Optional Step 9: Sealing
I chose not to seal my kitchen cabinets because sealants can cause a yellowing of the finish and streaking that I didn’t want to risk. But, a lot of bloggers and professionals swear by it. I know I’m going to touch up scratches on the paint probably once a year and I’m ok with that. If you want it to be as hardy as possible (and you are strong enough to overcome your fear of changing the color you worked so hard on), you should definitely consider sealing them. Ask your local painting expert what the best sealant is for your kitchen cabinets
You are ALMOST there! Your kitchen cabinets are painted and drying one last time, so now’s the perfect time to make the final decision on if you’re replacing the hardware or not (and the last time you’ll have the perfect excuse to order Mexican food on Uber Eats since your kitchen is “out of commission”).

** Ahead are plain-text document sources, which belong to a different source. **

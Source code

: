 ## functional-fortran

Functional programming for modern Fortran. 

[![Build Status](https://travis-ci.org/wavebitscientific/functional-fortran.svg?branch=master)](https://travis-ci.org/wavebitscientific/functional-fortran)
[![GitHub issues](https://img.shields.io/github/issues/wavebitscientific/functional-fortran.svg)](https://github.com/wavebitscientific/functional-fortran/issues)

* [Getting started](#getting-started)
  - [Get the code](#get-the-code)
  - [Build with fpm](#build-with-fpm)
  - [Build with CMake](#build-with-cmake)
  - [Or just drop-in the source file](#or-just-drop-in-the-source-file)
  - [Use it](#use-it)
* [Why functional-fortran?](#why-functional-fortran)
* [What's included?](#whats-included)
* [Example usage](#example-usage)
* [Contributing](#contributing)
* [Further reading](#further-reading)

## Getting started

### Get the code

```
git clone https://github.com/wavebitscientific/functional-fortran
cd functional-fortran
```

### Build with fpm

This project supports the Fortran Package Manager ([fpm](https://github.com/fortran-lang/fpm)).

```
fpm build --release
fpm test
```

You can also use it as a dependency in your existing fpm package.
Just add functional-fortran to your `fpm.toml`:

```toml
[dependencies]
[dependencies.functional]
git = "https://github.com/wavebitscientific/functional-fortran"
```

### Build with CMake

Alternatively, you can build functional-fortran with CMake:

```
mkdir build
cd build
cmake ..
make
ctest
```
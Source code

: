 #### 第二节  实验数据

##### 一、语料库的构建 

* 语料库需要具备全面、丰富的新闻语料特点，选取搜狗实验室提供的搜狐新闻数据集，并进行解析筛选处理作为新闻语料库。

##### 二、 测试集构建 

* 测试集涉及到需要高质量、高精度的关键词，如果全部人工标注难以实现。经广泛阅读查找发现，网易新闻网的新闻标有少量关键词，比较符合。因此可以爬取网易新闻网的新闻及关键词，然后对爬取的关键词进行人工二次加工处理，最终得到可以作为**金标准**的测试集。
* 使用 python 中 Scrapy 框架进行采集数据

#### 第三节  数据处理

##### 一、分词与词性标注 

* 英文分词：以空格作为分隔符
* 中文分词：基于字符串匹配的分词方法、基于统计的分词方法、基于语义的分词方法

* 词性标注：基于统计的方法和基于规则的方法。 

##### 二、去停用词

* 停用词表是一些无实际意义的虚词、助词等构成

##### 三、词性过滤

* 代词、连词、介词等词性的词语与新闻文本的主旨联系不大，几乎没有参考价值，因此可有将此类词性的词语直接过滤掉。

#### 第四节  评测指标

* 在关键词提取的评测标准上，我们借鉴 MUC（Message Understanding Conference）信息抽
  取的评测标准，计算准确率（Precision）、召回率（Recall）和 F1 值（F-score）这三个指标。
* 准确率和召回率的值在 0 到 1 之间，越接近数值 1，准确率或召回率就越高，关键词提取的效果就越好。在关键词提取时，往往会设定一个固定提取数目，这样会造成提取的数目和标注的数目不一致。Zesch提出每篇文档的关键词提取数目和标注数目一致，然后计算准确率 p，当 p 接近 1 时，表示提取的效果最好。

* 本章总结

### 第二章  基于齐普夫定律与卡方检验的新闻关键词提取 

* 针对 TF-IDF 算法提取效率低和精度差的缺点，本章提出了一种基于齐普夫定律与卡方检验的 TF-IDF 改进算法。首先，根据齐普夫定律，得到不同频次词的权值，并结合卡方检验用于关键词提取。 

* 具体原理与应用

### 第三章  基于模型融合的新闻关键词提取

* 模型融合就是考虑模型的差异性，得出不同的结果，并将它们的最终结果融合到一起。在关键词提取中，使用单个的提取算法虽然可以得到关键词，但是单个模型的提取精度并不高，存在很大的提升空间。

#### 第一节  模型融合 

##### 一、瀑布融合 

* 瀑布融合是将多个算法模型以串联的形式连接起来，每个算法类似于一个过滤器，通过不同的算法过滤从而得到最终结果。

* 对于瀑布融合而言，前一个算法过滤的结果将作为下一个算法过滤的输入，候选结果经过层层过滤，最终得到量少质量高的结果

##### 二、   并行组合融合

In my next post, we’ll talk about the FINAL steps for painting your kitchen cabinets: replacing the hardware and hanging the doors and drawers back on the frames.
And then, guess what?! You’ll have BRAND NEW KITCHEN CABINETS! I hope you’re as excited as I was at this point. I had all these hints at how AMAZING the kitchen cabinets were going to be, and I was so anxious to have the doors dry. Then, I could install the new hardware and hang them and admire them for all of my days (insert googley-eyed emoji here)!